Такую характеристику русского купечества мы находим и у других иностранцев. «Народ по природе склонен к обману», «обман и всякого рода пороки свойственны русским», «обман в торговле слывет у них хитрой штукой и делом умным», «в делах торговых хитры и оборотливы», «им ничего не стоит нарушить договор, если это им выгодно» {288} — этот рефрен повторяется у всех, за исключением таких, как Камнензе, который утверждает по поводу русских, что «обмануть друг друга почитается у них ужасным, гнусным преступлением» {289} , хотя и он имеет в виду отношения русских между собой, но не их поведение в делах с иностранцами.

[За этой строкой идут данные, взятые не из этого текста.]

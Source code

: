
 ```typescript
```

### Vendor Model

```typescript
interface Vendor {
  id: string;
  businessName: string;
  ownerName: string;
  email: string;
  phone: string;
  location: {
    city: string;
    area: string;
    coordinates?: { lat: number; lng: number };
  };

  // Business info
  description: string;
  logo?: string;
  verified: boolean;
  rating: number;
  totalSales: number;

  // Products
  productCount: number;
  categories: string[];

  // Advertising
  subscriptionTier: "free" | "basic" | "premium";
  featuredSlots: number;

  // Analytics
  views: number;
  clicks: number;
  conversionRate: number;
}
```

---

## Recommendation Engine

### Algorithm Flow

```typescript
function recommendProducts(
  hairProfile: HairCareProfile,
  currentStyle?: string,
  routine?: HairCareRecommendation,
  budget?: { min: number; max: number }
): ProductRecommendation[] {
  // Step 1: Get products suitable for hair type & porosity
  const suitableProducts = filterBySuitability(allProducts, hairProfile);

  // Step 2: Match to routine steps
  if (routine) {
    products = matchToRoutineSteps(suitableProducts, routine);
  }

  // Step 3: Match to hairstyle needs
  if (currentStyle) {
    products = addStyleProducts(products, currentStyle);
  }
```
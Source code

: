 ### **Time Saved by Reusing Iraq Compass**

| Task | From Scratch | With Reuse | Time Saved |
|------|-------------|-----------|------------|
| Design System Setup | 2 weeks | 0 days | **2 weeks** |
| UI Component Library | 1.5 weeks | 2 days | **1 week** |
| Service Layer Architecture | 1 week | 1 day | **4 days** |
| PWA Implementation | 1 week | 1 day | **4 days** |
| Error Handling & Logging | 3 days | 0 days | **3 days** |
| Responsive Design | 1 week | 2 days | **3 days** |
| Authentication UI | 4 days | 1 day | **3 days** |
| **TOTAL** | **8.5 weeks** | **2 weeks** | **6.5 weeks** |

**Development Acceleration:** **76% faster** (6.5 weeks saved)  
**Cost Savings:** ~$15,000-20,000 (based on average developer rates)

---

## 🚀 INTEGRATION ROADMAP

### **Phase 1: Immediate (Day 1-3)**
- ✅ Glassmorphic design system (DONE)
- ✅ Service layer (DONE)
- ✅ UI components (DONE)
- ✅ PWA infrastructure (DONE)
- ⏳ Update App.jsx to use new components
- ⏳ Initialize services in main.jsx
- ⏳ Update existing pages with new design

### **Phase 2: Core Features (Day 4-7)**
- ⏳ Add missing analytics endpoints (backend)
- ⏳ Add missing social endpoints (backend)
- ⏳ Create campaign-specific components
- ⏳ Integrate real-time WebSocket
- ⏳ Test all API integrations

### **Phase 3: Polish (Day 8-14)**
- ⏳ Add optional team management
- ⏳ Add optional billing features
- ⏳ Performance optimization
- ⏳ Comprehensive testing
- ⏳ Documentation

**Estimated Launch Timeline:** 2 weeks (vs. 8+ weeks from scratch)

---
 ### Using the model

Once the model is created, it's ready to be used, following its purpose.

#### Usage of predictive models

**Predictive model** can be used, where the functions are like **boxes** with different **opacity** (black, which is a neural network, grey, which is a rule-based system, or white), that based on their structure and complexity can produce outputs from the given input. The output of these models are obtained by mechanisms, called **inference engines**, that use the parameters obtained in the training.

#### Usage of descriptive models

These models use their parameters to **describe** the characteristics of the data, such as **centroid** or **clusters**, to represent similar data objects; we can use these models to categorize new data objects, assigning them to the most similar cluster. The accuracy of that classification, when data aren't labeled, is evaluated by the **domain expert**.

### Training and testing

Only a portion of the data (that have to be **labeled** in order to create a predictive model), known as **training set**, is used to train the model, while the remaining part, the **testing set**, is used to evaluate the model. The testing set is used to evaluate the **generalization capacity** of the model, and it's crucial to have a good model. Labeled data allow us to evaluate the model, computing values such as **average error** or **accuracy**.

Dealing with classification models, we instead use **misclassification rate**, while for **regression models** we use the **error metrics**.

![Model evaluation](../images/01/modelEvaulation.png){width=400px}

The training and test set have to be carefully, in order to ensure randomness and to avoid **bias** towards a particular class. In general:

Но тот же Герберштейн, который жалуется на русских, что они «продают каждую вещь очень дорого и просят пять, восемь, десять, иногда двадцать червонцев за то, что можно купить за один червонец», считает нужным прибавить, что и сами «они покупают у иностранцев редкую вещь за десять или пятнадцать флоринов, тогда как она едва стоит один или два» {290} , иначе говоря, обе стороны применяют те же приемы, платят друг другу равной монетой. В этом отношении русские торговцы могли многому поучиться у торговавших с ними иностранцев, и поэтому рассказ Олеария о том, что московские купцы упрашивали обманувшего их в торговле на большую сумму голландца, чтобы он вступил с ними в компанию {291} , весьма ярко освещает картину нравов того времени. В особенности англичане приписывали своим конкурентам — голландцам все пороки, которые у них и заимствовали русские купцы. «Русские хитры и алчны, как волки, — писал в 1667 г. англичанин Коллинс, который девять лет прожил при дворе «великого царя русского», — и с тех пор, как начали вести торговлю с голландцами, еще более усовершенствовались в коварстве и обманах» {292} .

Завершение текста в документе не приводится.